The entries are to be written out word for word, with their images left out.

:: Given data

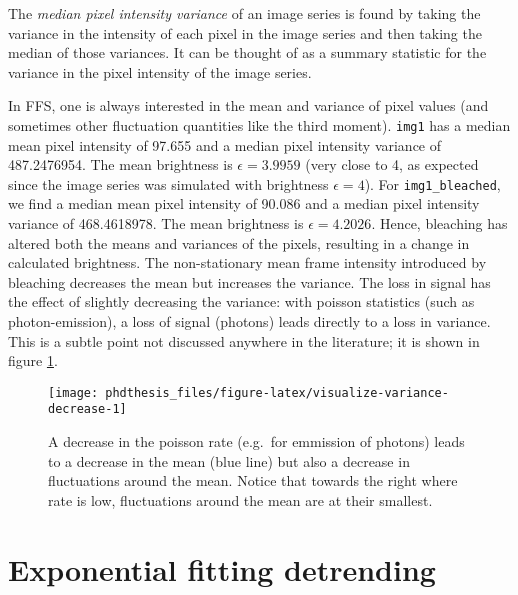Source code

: \documentclass[12pt,]{book}
\theoremstyle{definition}
\theoremstyle{definition}
\theoremstyle{definition}
\theoremstyle{remark}
\let\BeginKnitrBlock\begin \let\EndKnitrBlock\end
\begin{document}
\BeginKnitrBlock{definition}[median pixel intensity variance]
\protect\hypertarget{def:unnamed-chunk-22}{}{\label{def:unnamed-chunk-22}
\iffalse (median pixel intensity variance) \fi{} }The \emph{median pixel
intensity variance} of an image series is found by taking the variance
in the intensity of each pixel in the image series and then taking the
median of those variances. It can be thought of as a summary statistic
for the variance in the pixel intensity of the image series.
\EndKnitrBlock{definition}

In FFS, one is always interested in the mean and variance of pixel
values (and sometimes other fluctuation quantities like the third
moment). \texttt{img1} has a median mean pixel intensity of 97.655 and a
median pixel intensity variance of 487.2476954. The mean brightness is
\(\epsilon = 3.9959\) (very close to 4, as expected since the image
series was simulated with brightness \(\epsilon = 4\)). For
\texttt{img1\_bleached}, we find a median mean pixel intensity of 90.086
and a median pixel intensity variance of 468.4618978. The mean
brightness is \(\epsilon = 4.2026\). Hence, bleaching has altered both
the means and variances of the pixels, resulting in a change in
calculated brightness. The non-stationary mean frame intensity
introduced by bleaching decreases the mean but increases the variance.
The loss in signal has the effect of slightly decreasing the variance:
with poisson statistics (such as photon-emission), a loss of signal
(photons) leads directly to a loss in variance. This is a subtle point
not discussed anywhere in the literature; it is shown in figure
\ref{fig:visualize-variance-decrease}.







\begin{figure}

\texttt{[image: phdthesis\_files/figure-latex/visualize-variance-decrease-1]} \hfill{}

\caption{A decrease in the poisson rate
(e.g.~for emmission of photons) leads to a decrease in the mean (blue
line) but also a decrease in fluctuations around the mean. Notice that
towards the right where rate is low, fluctuations around the mean are at
their smallest.}\label{fig:visualize-variance-decrease}
\end{figure}

\section{Exponential fitting
detrending}\label{exponential-fitting-detrending}
\end{document}
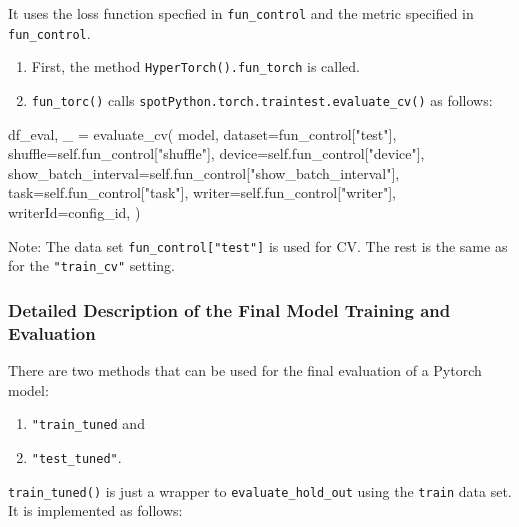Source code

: \documentclass[
  letterpaper,
  DIV=11,
  numbers=noendperiod]{scrreprt}
\newenvironment{Shaded}{\begin{snugshade}}{\end{snugshade}}
\newcommand{\NormalTok}[1]{\textcolor[rgb]{0.00,0.23,0.31}{#1}}
\providecommand{\tightlist}{%
  \setlength{\itemsep}{0pt}\setlength{\parskip}{0pt}}\usepackage{longtable,booktabs,array}
\begin{document}
It uses the loss function specfied in \texttt{fun\_control} and the
metric specified in \texttt{fun\_control}.

\begin{enumerate}
\def\labelenumi{\arabic{enumi}.}
\tightlist
\item
  First, the method \texttt{HyperTorch().fun\_torch} is called.
\item
  \texttt{fun\_torc()} calls
  \texttt{spotPython.torch.traintest.evaluate\_cv()} as follows:
\end{enumerate}

\begin{Shaded}
\begin{Highlighting}[]
\NormalTok{df\_eval, \_ = evaluate\_cv(}
\NormalTok{    model,}
\NormalTok{    dataset=fun\_control["test"],}
\NormalTok{    shuffle=self.fun\_control["shuffle"],}
\NormalTok{    device=self.fun\_control["device"],}
\NormalTok{    show\_batch\_interval=self.fun\_control["show\_batch\_interval"],}
\NormalTok{    task=self.fun\_control["task"],}
\NormalTok{    writer=self.fun\_control["writer"],}
\NormalTok{    writerId=config\_id,}
\NormalTok{)}
\end{Highlighting}
\end{Shaded}

Note: The data set \texttt{fun\_control{[}"test"{]}} is used for CV. The
rest is the same as for the \texttt{"train\_cv"} setting.

\hypertarget{sec-final-model-evaluation}{%
\subsubsection{Detailed Description of the Final Model Training and
Evaluation}\label{sec-final-model-evaluation}}

There are two methods that can be used for the final evaluation of a
Pytorch model:

\begin{enumerate}
\def\labelenumi{\arabic{enumi}.}
\tightlist
\item
  \texttt{"train\_tuned} and
\item
  \texttt{"test\_tuned"}.
\end{enumerate}

\texttt{train\_tuned()} is just a wrapper to
\texttt{evaluate\_hold\_out} using the \texttt{train} data set. It is
implemented as follows:
\end{document}
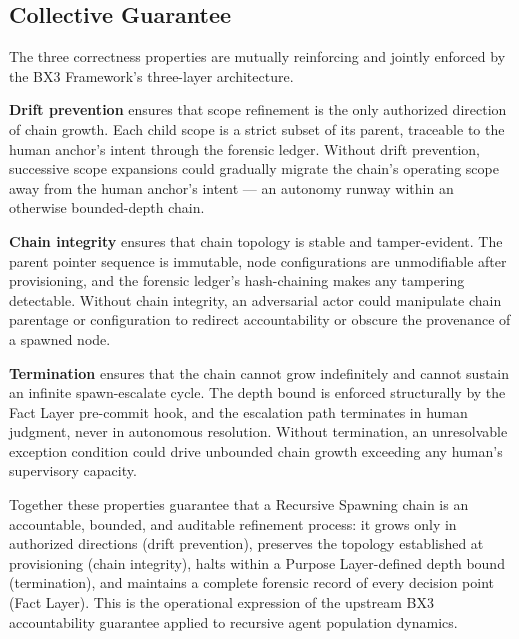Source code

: \subsection{Collective Guarantee}
\label{sec:rs-collective-guarantee}

The three correctness properties are mutually reinforcing and jointly enforced by the BX3 Framework's three-layer architecture.

\medskip
\textbf{Drift prevention} ensures that scope refinement is the only authorized direction of chain growth. Each child scope is a strict subset of its parent, traceable to the human anchor's intent through the forensic ledger. Without drift prevention, successive scope expansions could gradually migrate the chain's operating scope away from the human anchor's intent --- an autonomy runway within an otherwise bounded-depth chain.

\medskip
\textbf{Chain integrity} ensures that chain topology is stable and tamper-evident. The parent pointer sequence is immutable, node configurations are unmodifiable after provisioning, and the forensic ledger's hash-chaining makes any tampering detectable. Without chain integrity, an adversarial actor could manipulate chain parentage or configuration to redirect accountability or obscure the provenance of a spawned node.

\medskip
\textbf{Termination} ensures that the chain cannot grow indefinitely and cannot sustain an infinite spawn-escalate cycle. The depth bound is enforced structurally by the Fact Layer pre-commit hook, and the escalation path terminates in human judgment, never in autonomous resolution. Without termination, an unresolvable exception condition could drive unbounded chain growth exceeding any human's supervisory capacity.

Together these properties guarantee that a Recursive Spawning chain is an accountable, bounded, and auditable refinement process: it grows only in authorized directions (drift prevention), preserves the topology established at provisioning (chain integrity), halts within a Purpose Layer-defined depth bound (termination), and maintains a complete forensic record of every decision point (Fact Layer). This is the operational expression of the upstream BX3 accountability guarantee applied to recursive agent population dynamics.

::::

• [Your response]:
Source code

: \documentclass[12pt,]{book}
\theoremstyle{definition}
\theoremstyle{definition}
\theoremstyle{definition}
\theoremstyle{remark}
\let\BeginKnitrBlock\begin \let\EndKnitrBlock\end
\begin{document}
\BeginKnitrBlock{definition}[median pixel intensity variance]
\protect\hypertarget{def:unnamed-chunk-22}{}{\label{def:unnamed-chunk-22}
\iffalse (median pixel intensity variance) \fi{} }The \emph{median pixel
intensity variance} of an image series is found by taking the variance
in the intensity of each pixel in the image series and then taking the
median of those variances. It can be thought of as a summary statistic
for the variance in the pixel intensity of the image series.
\EndKnitrBlock{definition}

In FFS, one is always interested in the mean and variance of pixel
values (and sometimes other fluctuation quantities like the third
moment). \texttt{img1} has a median mean pixel intensity of 97.655 and a
median pixel intensity variance of 487.2476954. The mean brightness is
\(\epsilon = 3.9959\) (very close to 4, as expected since the image
series was simulated with brightness \(\epsilon = 4\)). For
\texttt{img1\_bleached}, we find a median mean pixel intensity of 90.086
and a median pixel intensity variance of 468.4618978. The mean
brightness is \(\epsilon = 4.2026\). Hence, bleaching has altered both
the means and variances of the pixels, resulting in a change in
calculated brightness. The non-stationary mean frame intensity
introduced by bleaching decreases the mean but increases the variance.
The loss in signal has the effect of slightly decreasing the variance:
with poisson statistics (such as photon-emission), a loss of signal
(photons) leads directly to a loss in variance. This is a subtle point
not discussed anywhere in the literature; it is shown in figure
\ref{fig:visualize-variance-decrease}.







\begin{figure}

\texttt{[image: phdthesis\_files/figure-latex/visualize-variance-decrease-1]} \hfill{}

\caption{A decrease in the poisson rate
(e.g.~for emmission of photons) leads to a decrease in the mean (blue
line) but also a decrease in fluctuations around the mean. Notice that
towards the right where rate is low, fluctuations around the mean are at
their smallest.}\label{fig:visualize-variance-decrease}
\end{figure}

\section{Exponential fitting
detrending}\label{exponential-fitting-detrending}
\end{document}
Source code

: \documentclass[
  letterpaper,
  DIV=11,
  numbers=noendperiod]{scrreprt}
\newenvironment{Shaded}{\begin{snugshade}}{\end{snugshade}}
\newcommand{\NormalTok}[1]{\textcolor[rgb]{0.00,0.23,0.31}{#1}}
\providecommand{\tightlist}{%
  \setlength{\itemsep}{0pt}\setlength{\parskip}{0pt}}\usepackage{longtable,booktabs,array}
\begin{document}
It uses the loss function specfied in \texttt{fun\_control} and the
metric specified in \texttt{fun\_control}.

\begin{enumerate}
\def\labelenumi{\arabic{enumi}.}
\tightlist
\item
  First, the method \texttt{HyperTorch().fun\_torch} is called.
\item
  \texttt{fun\_torc()} calls
  \texttt{spotPython.torch.traintest.evaluate\_cv()} as follows:
\end{enumerate}

\begin{Shaded}
\begin{Highlighting}[]
\NormalTok{df\_eval, \_ = evaluate\_cv(}
\NormalTok{    model,}
\NormalTok{    dataset=fun\_control["test"],}
\NormalTok{    shuffle=self.fun\_control["shuffle"],}
\NormalTok{    device=self.fun\_control["device"],}
\NormalTok{    show\_batch\_interval=self.fun\_control["show\_batch\_interval"],}
\NormalTok{    task=self.fun\_control["task"],}
\NormalTok{    writer=self.fun\_control["writer"],}
\NormalTok{    writerId=config\_id,}
\NormalTok{)}
\end{Highlighting}
\end{Shaded}

Note: The data set \texttt{fun\_control{[}"test"{]}} is used for CV. The
rest is the same as for the \texttt{"train\_cv"} setting.

\hypertarget{sec-final-model-evaluation}{%
\subsubsection{Detailed Description of the Final Model Training and
Evaluation}\label{sec-final-model-evaluation}}

There are two methods that can be used for the final evaluation of a
Pytorch model:

\begin{enumerate}
\def\labelenumi{\arabic{enumi}.}
\tightlist
\item
  \texttt{"train\_tuned} and
\item
  \texttt{"test\_tuned"}.
\end{enumerate}

\texttt{train\_tuned()} is just a wrapper to
\texttt{evaluate\_hold\_out} using the \texttt{train} data set. It is
implemented as follows:
\end{document}
Source code

: \subsection{Collective Guarantee}
\label{sec:rs-collective-guarantee}

The three correctness properties are mutually reinforcing and jointly enforced by the BX3 Framework's three-layer architecture.

\medskip
\textbf{Drift prevention} ensures that scope refinement is the only authorized direction of chain growth. Each child scope is a strict subset of its parent, traceable to the human anchor's intent through the forensic ledger. Without drift prevention, successive scope expansions could gradually migrate the chain's operating scope away from the human anchor's intent --- an autonomy runway within an otherwise bounded-depth chain.

\medskip
\textbf{Chain integrity} ensures that chain topology is stable and tamper-evident. The parent pointer sequence is immutable, node configurations are unmodifiable after provisioning, and the forensic ledger's hash-chaining makes any tampering detectable. Without chain integrity, an adversarial actor could manipulate chain parentage or configuration to redirect accountability or obscure the provenance of a spawned node.

\medskip
\textbf{Termination} ensures that the chain cannot grow indefinitely and cannot sustain an infinite spawn-escalate cycle. The depth bound is enforced structurally by the Fact Layer pre-commit hook, and the escalation path terminates in human judgment, never in autonomous resolution. Without termination, an unresolvable exception condition could drive unbounded chain growth exceeding any human's supervisory capacity.

Together these properties guarantee that a Recursive Spawning chain is an accountable, bounded, and auditable refinement process: it grows only in authorized directions (drift prevention), preserves the topology established at provisioning (chain integrity), halts within a Purpose Layer-defined depth bound (termination), and maintains a complete forensic record of every decision point (Fact Layer). This is the operational expression of the upstream BX3 accountability guarantee applied to recursive agent population dynamics.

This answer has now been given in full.